Historic house in Colorado, United States

The Shilling–Lamb House, also sometimes referred to as Victoria House, is located on North Second Street in Aspen, Colorado, United States. It is a wood frame structure in the Queen Anne architectural style built around 1890. In 1987 it was listed on the National Register of Historic Places.

It is unique among Aspen's Queen Anne houses both for its minimal decoration and its corner tower. The name comes from its first two occupants. In the later 20th century it was the home of Edgar Stanton, a cofounder of the Aspen Music Festival and School who established its training program for recording engineers. It has remained a private residence, largely intact from the time of its construction.

==Building==

The house is located on the north fringe of Aspen's residential West End, on the west side of North Second between West Smuggler Street and Lake Avenue. It is surrounded by other houses, most of a more modern construction, but another surviving Victorian residence, the Newberry House, also listed on the Register, is located a block to the east. Tall mature trees provide shade throughout the neighborhood, which has generally level terrain, sloping very slightly to the Roaring Fork River to the north. Across the street a small playground faces the house on an otherwise undeveloped triangular lot.

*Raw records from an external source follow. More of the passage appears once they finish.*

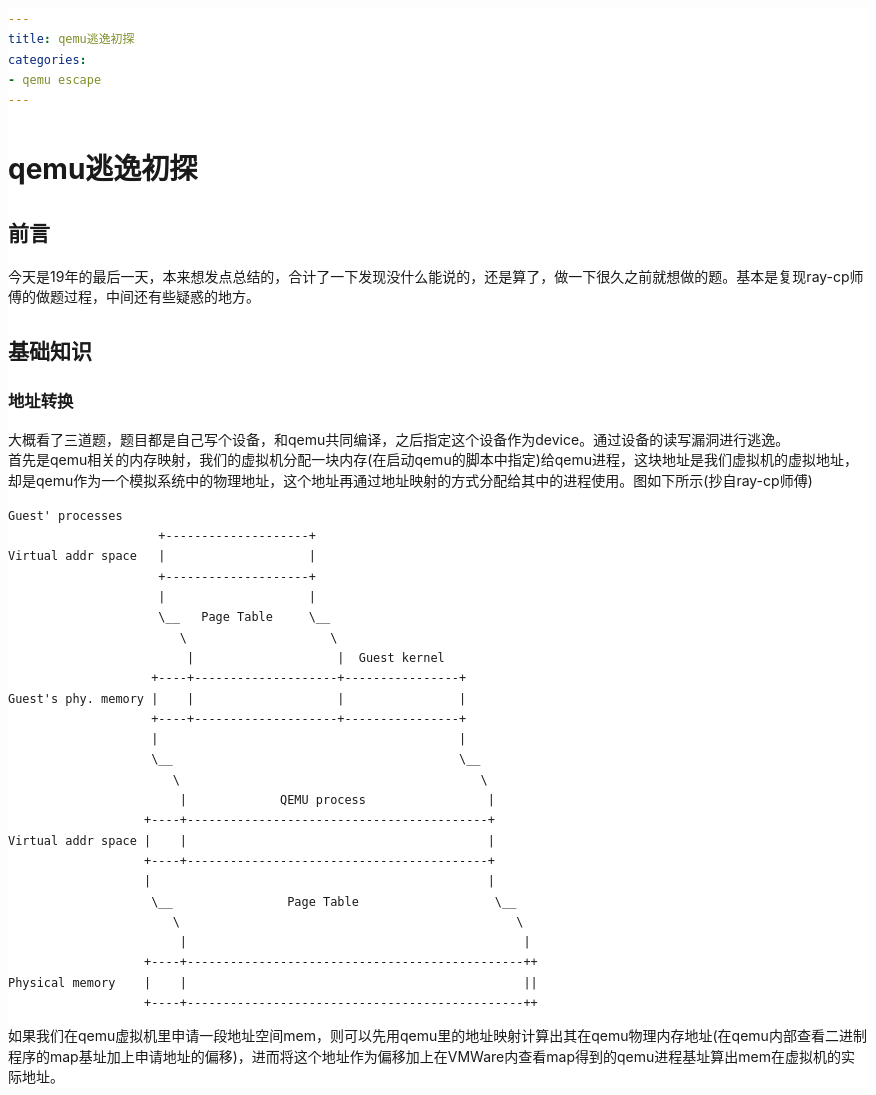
 ```yaml
---
title: qemu逃逸初探
categories:
- qemu escape
---
```

# qemu逃逸初探

## 前言

今天是19年的最后一天，本来想发点总结的，合计了一下发现没什么能说的，还是算了，做一下很久之前就想做的题。基本是复现ray-cp师傅的做题过程，中间还有些疑惑的地方。

## 基础知识

### 地址转换

大概看了三道题，题目都是自己写个设备，和qemu共同编译，之后指定这个设备作为device。通过设备的读写漏洞进行逃逸。  
首先是qemu相关的内存映射，我们的虚拟机分配一块内存(在启动qemu的脚本中指定)给qemu进程，这块地址是我们虚拟机的虚拟地址，却是qemu作为一个模拟系统中的物理地址，这个地址再通过地址映射的方式分配给其中的进程使用。图如下所示(抄自ray-cp师傅)

```
Guest' processes
                     +--------------------+
Virtual addr space   |                    |
                     +--------------------+
                     |                    |
                     \__   Page Table     \__
                        \                    \
                         |                    |  Guest kernel
                    +----+--------------------+----------------+
Guest's phy. memory |    |                    |                |
                    +----+--------------------+----------------+
                    |                                          |
                    \__                                        \__
                       \                                          \
                        |             QEMU process                 |
                   +----+------------------------------------------+
Virtual addr space |    |                                          |
                   +----+------------------------------------------+
                   |                                               |
                    \__                Page Table                   \__
                       \                                               \
                        |                                               |
                   +----+-----------------------------------------------++
Physical memory    |    |                                               ||
                   +----+-----------------------------------------------++
```

如果我们在qemu虚拟机里申请一段地址空间mem，则可以先用qemu里的地址映射计算出其在qemu物理内存地址(在qemu内部查看二进制程序的map基址加上申请地址的偏移)，进而将这个地址作为偏移加上在VMWare内查看map得到的qemu进程基址算出mem在虚拟机的实际地址。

A plain wooden picket fence sets off the house from the street. It is a two-story wood frame house on a high sandstone foundation. It is mostly sided with clapboard except in the fields of its cross-gabled roofs, which use wood "dog-ear" shingles, common in the city. On the southeast corner is a large octagonal tower with a conical roof. Like the main block its roof is shingled.

North of the tower a porch runs across the east (front) facade at the first story. It has a shed roof supported by wooden piers with decorative woodwork between them, crossed by a gable sheltering the main entrance. An open porch is located along the rear. All windows are one-over-one double-hung sash windows, except for the second story of the northeast facet of the tower, which has a single-pane window. A small louvered vent is in the uppermost cross-gable field.

==History==

Arthur Shilling built the house around 1890. At the time, Aspen was a booming mining town that had barely been much more than a primitive encampment of tents and log cabins a decade earlier. Fortunes were being made from the abundant silver lodes in the neighboring mountains, and many who had earned them put some of them into building lavish houses for themselves.

Many of those houses were erected in the undeveloped West End, which had long been platted and drawn up with a grid plan for its streets. Shilling, a dry goods store owner, chose a lot near the north side for his home. It was fairly unrestrained in its application of the contemporary Queen Anne style, with nested and cross-gabling creating a complex interplay of forms, and a signature tower attached to the house. That, and its relatively plain facades, distinguished it from some of other surviving Queen Annes in the city, like the Smith–Elisha House on West Main Street (also listed on the National Register) and the Ola Case House on West Francis Street.

Three years later, the Panic of 1893 led Congress to repeal the Sherman Silver Purchase Act, which had sustained Aspen's growth by requiring the government to buy silver to support the dollar. Mines closed, people left Aspen for opportunities elsewhere. This began a long period of the city's history known as the "quiet years", marked by a constantly declining population and economic hardship. Five years later, Albert Lamb, who had come from Leadville in 1887 and established a successful drugstore, bought Shilling's house.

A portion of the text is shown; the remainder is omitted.